======== Data for review

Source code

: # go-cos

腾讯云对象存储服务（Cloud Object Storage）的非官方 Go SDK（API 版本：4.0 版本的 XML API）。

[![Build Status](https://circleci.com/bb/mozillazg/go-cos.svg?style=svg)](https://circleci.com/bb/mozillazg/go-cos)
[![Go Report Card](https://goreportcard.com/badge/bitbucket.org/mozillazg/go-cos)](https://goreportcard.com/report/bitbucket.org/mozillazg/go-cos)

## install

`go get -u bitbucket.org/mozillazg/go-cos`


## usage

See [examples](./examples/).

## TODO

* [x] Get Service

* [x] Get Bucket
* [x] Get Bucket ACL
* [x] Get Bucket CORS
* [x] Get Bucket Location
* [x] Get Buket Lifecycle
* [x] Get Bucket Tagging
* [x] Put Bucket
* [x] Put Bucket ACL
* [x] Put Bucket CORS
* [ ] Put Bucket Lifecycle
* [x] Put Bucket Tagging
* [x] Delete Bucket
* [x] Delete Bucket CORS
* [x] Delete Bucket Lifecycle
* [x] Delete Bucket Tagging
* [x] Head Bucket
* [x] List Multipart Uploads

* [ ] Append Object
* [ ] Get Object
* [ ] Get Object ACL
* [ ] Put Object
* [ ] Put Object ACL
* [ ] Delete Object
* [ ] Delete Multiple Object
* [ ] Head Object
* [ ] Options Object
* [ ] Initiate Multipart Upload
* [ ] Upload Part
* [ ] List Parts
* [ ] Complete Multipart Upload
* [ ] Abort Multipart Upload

================
======== Data for review

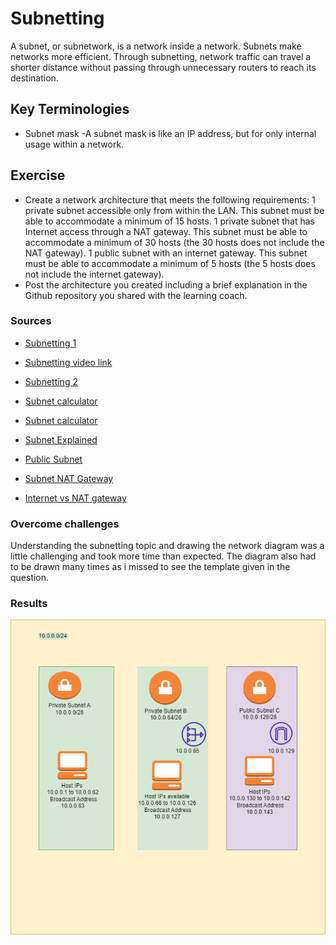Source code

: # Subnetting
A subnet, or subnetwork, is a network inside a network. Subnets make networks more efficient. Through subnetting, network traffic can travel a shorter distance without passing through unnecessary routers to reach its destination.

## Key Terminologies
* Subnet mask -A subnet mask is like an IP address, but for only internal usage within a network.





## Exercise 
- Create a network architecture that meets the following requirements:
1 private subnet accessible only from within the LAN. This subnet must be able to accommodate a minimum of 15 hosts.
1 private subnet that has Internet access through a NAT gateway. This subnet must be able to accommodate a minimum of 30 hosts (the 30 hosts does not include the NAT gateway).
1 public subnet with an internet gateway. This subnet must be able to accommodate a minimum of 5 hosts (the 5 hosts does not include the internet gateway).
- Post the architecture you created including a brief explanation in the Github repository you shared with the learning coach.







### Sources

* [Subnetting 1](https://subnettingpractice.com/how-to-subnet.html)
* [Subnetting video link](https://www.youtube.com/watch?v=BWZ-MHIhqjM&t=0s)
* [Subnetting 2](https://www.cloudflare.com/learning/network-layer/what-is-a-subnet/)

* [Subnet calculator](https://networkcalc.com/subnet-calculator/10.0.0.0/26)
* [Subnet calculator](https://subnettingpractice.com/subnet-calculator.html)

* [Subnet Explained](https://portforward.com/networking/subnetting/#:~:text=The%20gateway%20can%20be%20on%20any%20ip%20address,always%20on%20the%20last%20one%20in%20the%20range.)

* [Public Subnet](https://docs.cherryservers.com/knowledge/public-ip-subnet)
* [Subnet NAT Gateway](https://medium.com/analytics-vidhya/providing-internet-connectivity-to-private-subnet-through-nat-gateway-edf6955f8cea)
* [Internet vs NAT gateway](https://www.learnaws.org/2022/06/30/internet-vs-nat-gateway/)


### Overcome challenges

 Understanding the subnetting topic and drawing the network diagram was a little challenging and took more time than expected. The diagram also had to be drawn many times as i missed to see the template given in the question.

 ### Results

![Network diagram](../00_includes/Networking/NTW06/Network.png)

================

Taking the entries above, print exactly the lines starting at the line with "Get Bucket CORS" and ending at the line with "Abort Multipart Upload", both included.

* [x] Get Bucket CORS
* [x] Get Bucket Location
* [x] Get Buket Lifecycle
* [x] Get Bucket Tagging
* [x] Put Bucket
* [x] Put Bucket ACL
* [x] Put Bucket CORS
* [ ] Put Bucket Lifecycle
* [x] Put Bucket Tagging
* [x] Delete Bucket
* [x] Delete Bucket CORS
* [x] Delete Bucket Lifecycle
* [x] Delete Bucket Tagging
* [x] Head Bucket
* [x] List Multipart Uploads

* [ ] Append Object
* [ ] Get Object
* [ ] Get Object ACL
* [ ] Put Object
* [ ] Put Object ACL
* [ ] Delete Object
* [ ] Delete Multiple Object
* [ ] Head Object
* [ ] Options Object
* [ ] Initiate Multipart Upload
* [ ] Upload Part
* [ ] List Parts
* [ ] Complete Multipart Upload
* [ ] Abort Multipart Upload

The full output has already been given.